(Task to complete): Reproduce the records below exactly as they are written.

Source data:
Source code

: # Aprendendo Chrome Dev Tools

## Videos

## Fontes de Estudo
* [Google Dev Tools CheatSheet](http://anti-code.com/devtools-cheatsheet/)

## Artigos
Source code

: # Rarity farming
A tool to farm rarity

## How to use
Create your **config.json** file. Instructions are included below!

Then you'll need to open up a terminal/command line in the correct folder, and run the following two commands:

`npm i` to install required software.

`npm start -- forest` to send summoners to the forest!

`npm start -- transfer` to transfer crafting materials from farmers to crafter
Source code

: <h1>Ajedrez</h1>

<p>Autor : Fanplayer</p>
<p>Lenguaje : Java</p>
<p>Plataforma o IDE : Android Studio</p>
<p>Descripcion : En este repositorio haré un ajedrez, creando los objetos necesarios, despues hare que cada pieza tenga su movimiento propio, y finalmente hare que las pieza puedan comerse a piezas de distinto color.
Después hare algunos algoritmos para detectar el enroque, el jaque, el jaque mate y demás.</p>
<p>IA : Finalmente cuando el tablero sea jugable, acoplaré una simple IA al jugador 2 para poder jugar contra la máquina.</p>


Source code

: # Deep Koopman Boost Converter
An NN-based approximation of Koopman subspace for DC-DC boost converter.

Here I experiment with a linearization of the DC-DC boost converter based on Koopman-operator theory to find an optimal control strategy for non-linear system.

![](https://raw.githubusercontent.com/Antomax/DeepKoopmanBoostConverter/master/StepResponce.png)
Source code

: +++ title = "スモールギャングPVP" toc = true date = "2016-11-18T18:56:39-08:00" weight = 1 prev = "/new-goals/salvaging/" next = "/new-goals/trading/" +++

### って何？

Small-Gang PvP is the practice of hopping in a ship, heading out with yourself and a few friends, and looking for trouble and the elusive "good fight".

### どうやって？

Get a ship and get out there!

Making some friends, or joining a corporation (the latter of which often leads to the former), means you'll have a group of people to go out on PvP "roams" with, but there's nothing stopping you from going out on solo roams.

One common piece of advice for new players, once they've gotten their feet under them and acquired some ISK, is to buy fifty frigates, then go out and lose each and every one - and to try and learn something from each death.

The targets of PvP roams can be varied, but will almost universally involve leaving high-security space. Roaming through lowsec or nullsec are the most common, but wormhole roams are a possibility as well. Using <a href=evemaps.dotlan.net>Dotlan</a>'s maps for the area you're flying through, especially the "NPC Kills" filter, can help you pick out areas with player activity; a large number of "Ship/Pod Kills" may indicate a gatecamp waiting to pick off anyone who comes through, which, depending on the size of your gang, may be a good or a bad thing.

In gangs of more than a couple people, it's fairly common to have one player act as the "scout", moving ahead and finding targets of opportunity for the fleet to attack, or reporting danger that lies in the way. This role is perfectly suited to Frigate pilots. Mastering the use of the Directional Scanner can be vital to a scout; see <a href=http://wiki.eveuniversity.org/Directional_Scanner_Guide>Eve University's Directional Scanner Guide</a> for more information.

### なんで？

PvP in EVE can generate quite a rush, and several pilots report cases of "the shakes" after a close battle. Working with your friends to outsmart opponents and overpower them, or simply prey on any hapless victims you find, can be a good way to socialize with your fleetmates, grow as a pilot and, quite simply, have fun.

(Reply):
Source code

: # Aprendendo Chrome Dev Tools

## Videos

## Fontes de Estudo
* [Google Dev Tools CheatSheet](http://anti-code.com/devtools-cheatsheet/)

## Artigos
Source code

: # Rarity farming
A tool to farm rarity

## How to use
Create your **config.json** file. Instructions are included below!

Then you'll need to open up a terminal/command line in the correct folder, and run the following two commands:

`npm i` to install required software.

`npm start -- forest` to send summoners to the forest!

`npm start -- transfer` to transfer crafting materials from farmers to crafter
Source code

: <h1>Ajedrez</h1>

<p>Autor : Fanplayer</p>
<p>Lenguaje : Java</p>
<p>Plataforma o IDE : Android Studio</p>
<p>Descripcion : En este repositorio haré un ajedrez, creando los objetos necesarios, despues hare que cada pieza tenga su movimiento propio, y finalmente hare que las pieza puedan comerse a piezas de distinto color.
Después hare algunos algoritmos para detectar el enroque, el jaque, el jaque mate y demás.</p>
<p>IA : Finalmente cuando el tablero sea jugable, acoplaré una simple IA al jugador 2 para poder jugar contra la máquina.</p>


Source code

: # Deep Koopman Boost Converter
An NN-based approximation of Koopman subspace for DC-DC boost converter.

Here I experiment with a linearization of the DC-DC boost converter based on Koopman-operator theory to find an optimal control strategy for non-linear system.

![](https://raw.githubusercontent.com/Antomax/DeepKoopmanBoostConverter/master/StepResponce.png)
Source code

: +++ title = "スモールギャングPVP" toc = true date = "2016-11-18T18:56:39-08:00" weight = 1 prev = "/new-goals/salvaging/" next = "/new-goals/trading/" +++

### って何？

Small-Gang PvP is the practice of hopping in a ship, heading out with yourself and a few friends, and looking for trouble and the elusive "good fight".

### どうやって？

Get a ship and get out there!

Making some friends, or joining a corporation (the latter of which often leads to the former), means you'll have a group of people to go out on PvP "roams" with, but there's nothing stopping you from going out on solo roams.

One common piece of advice for new players, once they've gotten their feet under them and acquired some ISK, is to buy fifty frigates, then go out and lose each and every one - and to try and learn something from each death.

The targets of PvP roams can be varied, but will almost universally involve leaving high-security space. Roaming through lowsec or nullsec are the most common, but wormhole roams are a possibility as well. Using <a href=evemaps.dotlan.net>Dotlan</a>'s maps for the area you're flying through, especially the "NPC Kills" filter, can help you pick out areas with player activity; a large number of "Ship/Pod Kills" may indicate a gatecamp waiting to pick off anyone who comes through, which, depending on the size of your gang, may be a good or a bad thing.

In gangs of more than a couple people, it's fairly common to have one player act as the "scout", moving ahead and finding targets of opportunity for the fleet to attack, or reporting danger that lies in the way. This role is perfectly suited to Frigate pilots. Mastering the use of the Directional Scanner can be vital to a scout; see <a href=http://wiki.eveuniversity.org/Directional_Scanner_Guide>Eve University's Directional Scanner Guide</a> for more information.

### なんで？

PvP in EVE can generate quite a rush, and several pilots report cases of "the shakes" after a close battle. Working with your friends to outsmart opponents and overpower them, or simply prey on any hapless victims you find, can be a good way to socialize with your fleetmates, grow as a pilot and, quite simply, have fun.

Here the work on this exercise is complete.